▶ DATA FOR THE TASK
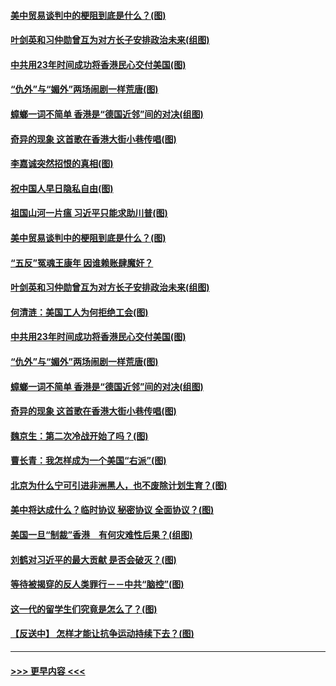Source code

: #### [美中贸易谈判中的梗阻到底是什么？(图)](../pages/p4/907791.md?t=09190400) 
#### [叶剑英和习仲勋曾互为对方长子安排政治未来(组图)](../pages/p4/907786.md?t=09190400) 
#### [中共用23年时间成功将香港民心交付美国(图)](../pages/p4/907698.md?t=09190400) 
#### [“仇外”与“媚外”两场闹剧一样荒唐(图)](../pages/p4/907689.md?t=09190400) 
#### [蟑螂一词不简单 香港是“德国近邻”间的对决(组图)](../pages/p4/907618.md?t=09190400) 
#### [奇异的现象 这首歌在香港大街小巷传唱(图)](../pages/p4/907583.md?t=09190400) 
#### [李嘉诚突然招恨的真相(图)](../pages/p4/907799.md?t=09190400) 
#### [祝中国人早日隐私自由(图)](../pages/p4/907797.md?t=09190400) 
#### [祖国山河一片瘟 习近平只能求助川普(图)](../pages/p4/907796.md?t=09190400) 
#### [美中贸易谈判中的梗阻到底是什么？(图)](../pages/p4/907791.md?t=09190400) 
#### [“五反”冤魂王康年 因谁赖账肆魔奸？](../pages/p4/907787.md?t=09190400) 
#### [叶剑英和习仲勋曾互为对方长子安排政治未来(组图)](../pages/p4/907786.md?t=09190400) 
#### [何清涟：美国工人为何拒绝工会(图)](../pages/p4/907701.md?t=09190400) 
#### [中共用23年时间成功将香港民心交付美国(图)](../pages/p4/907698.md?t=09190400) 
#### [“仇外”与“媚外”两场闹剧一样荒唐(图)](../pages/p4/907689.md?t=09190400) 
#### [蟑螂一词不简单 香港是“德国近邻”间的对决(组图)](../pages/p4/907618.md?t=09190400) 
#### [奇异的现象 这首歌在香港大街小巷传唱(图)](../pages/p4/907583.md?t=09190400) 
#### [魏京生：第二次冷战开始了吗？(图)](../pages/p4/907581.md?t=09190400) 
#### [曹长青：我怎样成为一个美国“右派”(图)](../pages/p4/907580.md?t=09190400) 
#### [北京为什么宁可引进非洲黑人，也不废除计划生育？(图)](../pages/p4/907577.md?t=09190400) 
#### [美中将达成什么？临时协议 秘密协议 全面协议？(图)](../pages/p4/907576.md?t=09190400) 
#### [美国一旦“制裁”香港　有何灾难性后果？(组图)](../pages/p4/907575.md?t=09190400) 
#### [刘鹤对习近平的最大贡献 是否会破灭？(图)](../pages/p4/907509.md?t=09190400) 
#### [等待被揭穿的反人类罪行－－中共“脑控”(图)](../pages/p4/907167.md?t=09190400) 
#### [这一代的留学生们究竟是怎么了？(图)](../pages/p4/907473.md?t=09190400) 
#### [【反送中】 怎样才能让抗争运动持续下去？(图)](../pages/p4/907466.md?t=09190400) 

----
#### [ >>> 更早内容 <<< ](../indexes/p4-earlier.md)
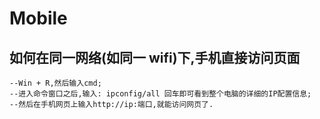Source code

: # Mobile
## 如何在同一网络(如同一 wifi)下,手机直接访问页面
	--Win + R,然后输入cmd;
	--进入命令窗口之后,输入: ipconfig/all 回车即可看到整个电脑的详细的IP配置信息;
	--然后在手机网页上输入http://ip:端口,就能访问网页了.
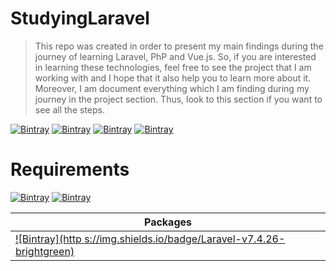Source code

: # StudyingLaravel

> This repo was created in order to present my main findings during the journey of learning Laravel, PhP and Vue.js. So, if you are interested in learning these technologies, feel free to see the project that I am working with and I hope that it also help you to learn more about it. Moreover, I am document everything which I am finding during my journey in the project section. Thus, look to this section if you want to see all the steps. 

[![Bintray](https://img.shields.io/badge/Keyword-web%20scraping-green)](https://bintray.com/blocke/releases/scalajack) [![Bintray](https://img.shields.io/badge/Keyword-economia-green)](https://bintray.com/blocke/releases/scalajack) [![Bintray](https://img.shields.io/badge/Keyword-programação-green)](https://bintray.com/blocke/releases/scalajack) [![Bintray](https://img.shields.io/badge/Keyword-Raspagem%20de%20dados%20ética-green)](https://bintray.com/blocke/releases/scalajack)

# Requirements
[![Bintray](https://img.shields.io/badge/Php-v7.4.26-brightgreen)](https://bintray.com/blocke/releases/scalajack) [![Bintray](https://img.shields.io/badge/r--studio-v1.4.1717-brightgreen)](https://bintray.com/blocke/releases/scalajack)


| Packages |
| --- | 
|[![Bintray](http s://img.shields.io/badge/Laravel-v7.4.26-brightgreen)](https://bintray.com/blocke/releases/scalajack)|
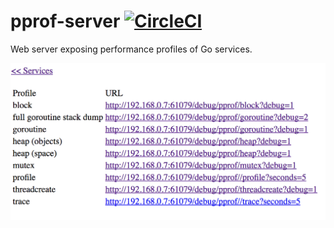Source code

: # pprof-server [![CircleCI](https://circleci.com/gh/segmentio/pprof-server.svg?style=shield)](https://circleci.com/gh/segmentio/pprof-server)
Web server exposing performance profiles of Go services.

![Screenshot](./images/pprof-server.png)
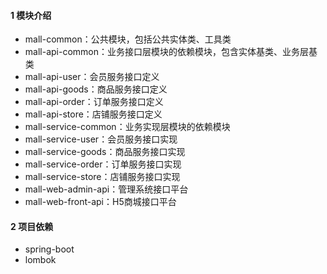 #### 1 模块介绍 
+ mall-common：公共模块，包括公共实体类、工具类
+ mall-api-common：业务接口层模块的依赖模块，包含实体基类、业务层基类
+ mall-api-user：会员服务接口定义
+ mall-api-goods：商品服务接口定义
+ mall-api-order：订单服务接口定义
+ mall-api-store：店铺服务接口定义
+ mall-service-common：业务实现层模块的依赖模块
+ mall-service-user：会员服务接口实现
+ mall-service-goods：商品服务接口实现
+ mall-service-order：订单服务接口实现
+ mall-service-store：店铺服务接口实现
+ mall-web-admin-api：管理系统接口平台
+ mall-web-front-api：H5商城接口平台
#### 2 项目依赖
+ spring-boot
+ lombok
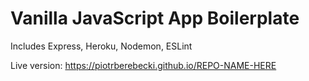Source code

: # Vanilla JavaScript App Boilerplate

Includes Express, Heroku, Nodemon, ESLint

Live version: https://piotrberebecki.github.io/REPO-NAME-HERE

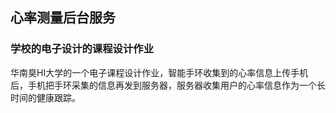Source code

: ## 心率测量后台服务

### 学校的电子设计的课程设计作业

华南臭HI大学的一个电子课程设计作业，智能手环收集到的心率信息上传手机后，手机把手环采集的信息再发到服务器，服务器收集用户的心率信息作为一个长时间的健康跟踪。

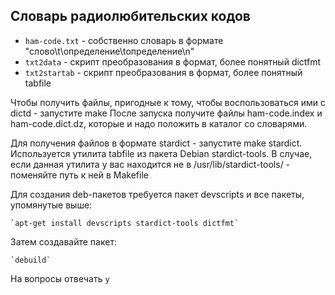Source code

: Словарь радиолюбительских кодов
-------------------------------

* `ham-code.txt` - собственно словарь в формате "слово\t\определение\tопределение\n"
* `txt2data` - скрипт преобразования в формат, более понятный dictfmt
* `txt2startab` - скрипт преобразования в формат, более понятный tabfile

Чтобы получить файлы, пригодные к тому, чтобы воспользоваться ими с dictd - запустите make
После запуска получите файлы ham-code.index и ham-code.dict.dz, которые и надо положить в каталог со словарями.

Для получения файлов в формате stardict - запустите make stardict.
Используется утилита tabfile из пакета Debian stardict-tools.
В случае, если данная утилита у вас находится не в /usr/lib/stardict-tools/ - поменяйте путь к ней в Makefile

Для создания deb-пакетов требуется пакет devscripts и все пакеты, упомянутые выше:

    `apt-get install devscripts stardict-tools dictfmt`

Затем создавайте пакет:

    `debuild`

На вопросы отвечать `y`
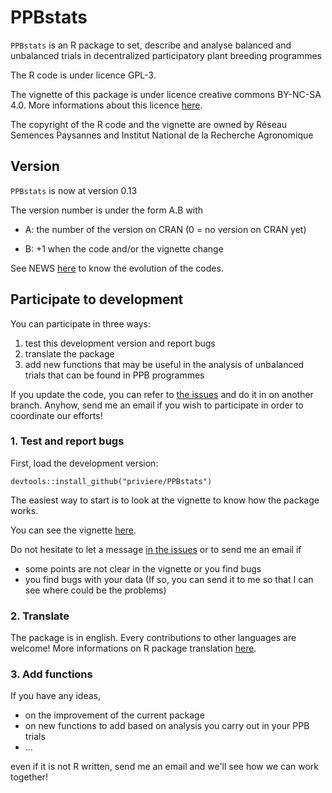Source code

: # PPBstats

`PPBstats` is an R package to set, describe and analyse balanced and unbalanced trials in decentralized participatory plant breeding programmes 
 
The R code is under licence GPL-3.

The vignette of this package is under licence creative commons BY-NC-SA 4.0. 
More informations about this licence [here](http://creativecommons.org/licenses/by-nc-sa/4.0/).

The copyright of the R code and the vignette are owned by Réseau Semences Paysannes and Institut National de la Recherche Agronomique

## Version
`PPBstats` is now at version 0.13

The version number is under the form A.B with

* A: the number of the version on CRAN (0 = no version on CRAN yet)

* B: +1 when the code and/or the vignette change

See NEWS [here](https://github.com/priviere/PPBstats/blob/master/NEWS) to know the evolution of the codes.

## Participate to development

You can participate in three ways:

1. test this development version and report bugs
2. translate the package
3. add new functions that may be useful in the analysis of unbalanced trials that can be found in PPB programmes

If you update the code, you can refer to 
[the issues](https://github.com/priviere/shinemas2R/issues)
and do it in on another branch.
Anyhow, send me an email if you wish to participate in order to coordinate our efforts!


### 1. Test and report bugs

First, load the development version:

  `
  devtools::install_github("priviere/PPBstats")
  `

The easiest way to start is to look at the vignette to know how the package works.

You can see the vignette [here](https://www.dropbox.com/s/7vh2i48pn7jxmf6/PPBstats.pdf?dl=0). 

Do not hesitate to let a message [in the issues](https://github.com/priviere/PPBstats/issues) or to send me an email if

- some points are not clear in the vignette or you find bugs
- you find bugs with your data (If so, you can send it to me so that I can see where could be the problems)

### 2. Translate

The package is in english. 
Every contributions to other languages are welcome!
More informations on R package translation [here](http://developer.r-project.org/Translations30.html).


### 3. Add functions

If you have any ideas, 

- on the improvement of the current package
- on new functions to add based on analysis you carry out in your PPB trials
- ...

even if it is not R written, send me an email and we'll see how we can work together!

▶ EXERCISE DESCRIPTION
Filter the records above for "утилита" and copy every matching line.

▶ RESPONSE AREA
Используется утилита tabfile из пакета Debian stardict-tools.
В случае, если данная утилита у вас находится не в /usr/lib/stardict-tools/ - поменяйте путь к ней в Makefile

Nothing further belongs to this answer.